Espresso Pastry Creme

1 tablespoon (1 envelope) unflavored gelatin
½ cup sugar
2 tablespoons all-purpose flour
4 large egg yolks, well beaten
1 cup milk
1 cup heavy whipping cream
2 teaspoons instant espresso powder dissolved into 2 teaspoons water (for the coffee variation)

  1. Whisk together the gelatin, sugar, and flour in a medium saucepan.
  2. Add the yolks and milk.  Turn the heat to medium-low and stir constantly.
  3. When the mixture is thick enough to coat the back of your spoon or spatula (approximately 10 minutes), remove it from the heat and filter it through a strainer into a bowl.
  4. Add the espresso powder dissolved into the water and whisk to combine.
  5. Cover the surface with plastic wrap (to prevent a skin from forming), and refrigerate for about 45 minutes.
  6. After the 45 minutes has elapsed, beat the whipping cream until stiff peaks form.  Remove the cooked mixture from the refrigerator and fold into the whipping cream (if it doesn't fold in nicely, go ahead and beat it in) until smooth.
  7. The creme can be refrigerated, just make sure to beat it with a whisk when it's removed to return it to a smooth texture.

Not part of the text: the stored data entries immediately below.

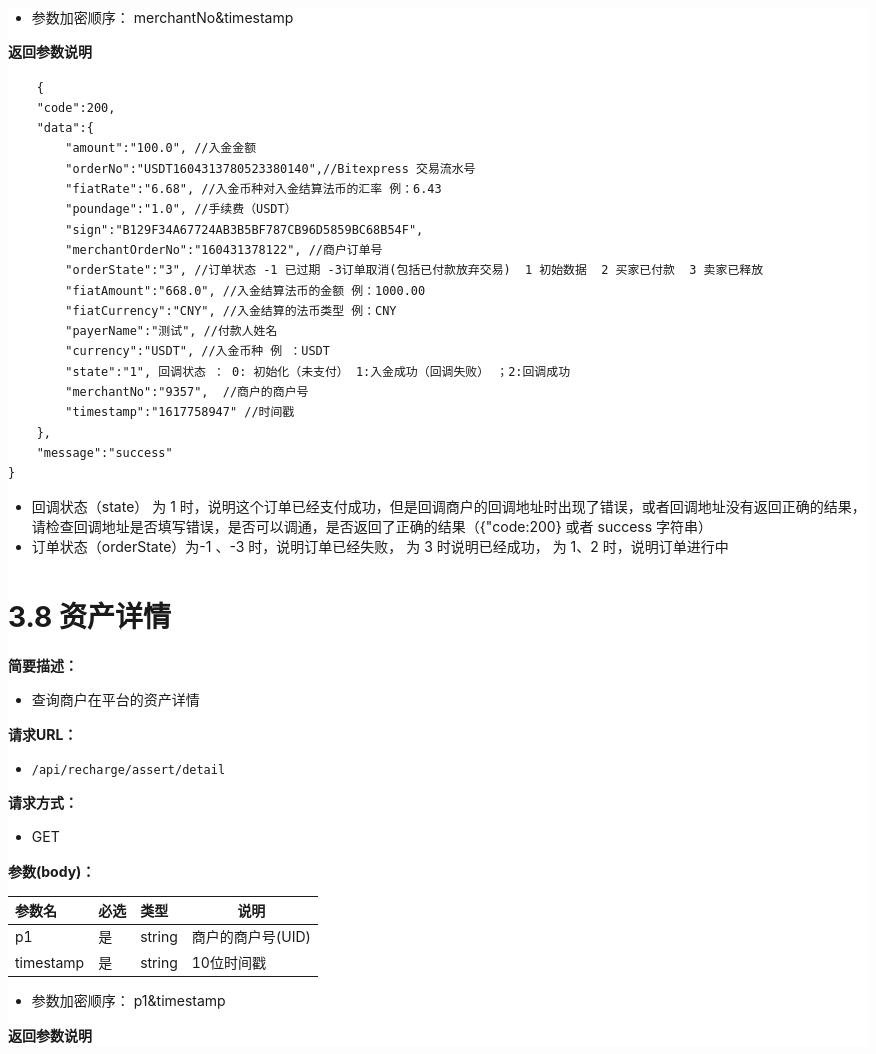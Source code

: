 - 参数加密顺序： merchantNo&timestamp

 **返回参数说明** 

```  
    {
    "code":200,
    "data":{
        "amount":"100.0", //入金金额
        "orderNo":"USDT1604313780523380140",//Bitexpress 交易流水号
        "fiatRate":"6.68", //入金币种对入金结算法币的汇率 例：6.43
        "poundage":"1.0", //手续费（USDT）
        "sign":"B129F34A67724AB3B5BF787CB96D5859BC68B54F",
        "merchantOrderNo":"160431378122", //商户订单号
        "orderState":"3", //订单状态 -1 已过期 -3订单取消(包括已付款放弃交易)  1 初始数据  2 买家已付款  3 卖家已释放
        "fiatAmount":"668.0", //入金结算法币的金额 例：1000.00
        "fiatCurrency":"CNY", //入金结算的法币类型 例：CNY
        "payerName":"测试", //付款人姓名
        "currency":"USDT", //入金币种 例 ：USDT
        "state":"1", 回调状态 ： 0: 初始化（未支付） 1:入金成功（回调失败） ；2:回调成功
        "merchantNo":"9357",  //商户的商户号
        "timestamp":"1617758947" //时间戳
    },
    "message":"success"
}

```
- 回调状态（state） 为 1 时，说明这个订单已经支付成功，但是回调商户的回调地址时出现了错误，或者回调地址没有返回正确的结果，请检查回调地址是否填写错误，是否可以调通，是否返回了正确的结果（{"code:200} 或者  success 字符串）
- 订单状态（orderState）为-1 、-3 时，说明订单已经失败， 为 3 时说明已经成功， 为 1、2 时，说明订单进行中

 # 3.8 资产详情  

**简要描述：** 

- 查询商户在平台的资产详情

**请求URL：** 
- `/api/recharge/assert/detail `

**请求方式：**
- GET

**参数(body)：** 

|参数名|必选|类型|说明|
|:----    |:---|:----- |-----   |
|p1 |是|string | 商户的商户号(UID)  |
|timestamp |是|string | 10位时间戳  |

- 参数加密顺序： p1&timestamp

 **返回参数说明**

  1. Your savarin looks amazing! I love that special form of your bundt cake pan.

  2. It certainly looks impressive on the outside! :)

  3. This looks beautiful :) Great job on the challenge! :)

  4. Your cake is beautiful! Nicely done.

  5. Awww, too bad that the cake didn't soak properly! It looks incredible - just reading the description made me want to lick my computer screen.

  6. Holy Cow that cake is BEAUTIFUL

  7. I didn't get a chance to do this challenge, but it seems like it was a doozy! Love the flavor profile you chose, and even if you didn't love it - its very pretty! :)

  8. I am CRAVING this savarin!!! Such a great idea!!! Congrats! Beautiful photos too!

  9. AnonymousMay 09, 2013

    Too bad about the soaking syrup because this looks dynamite!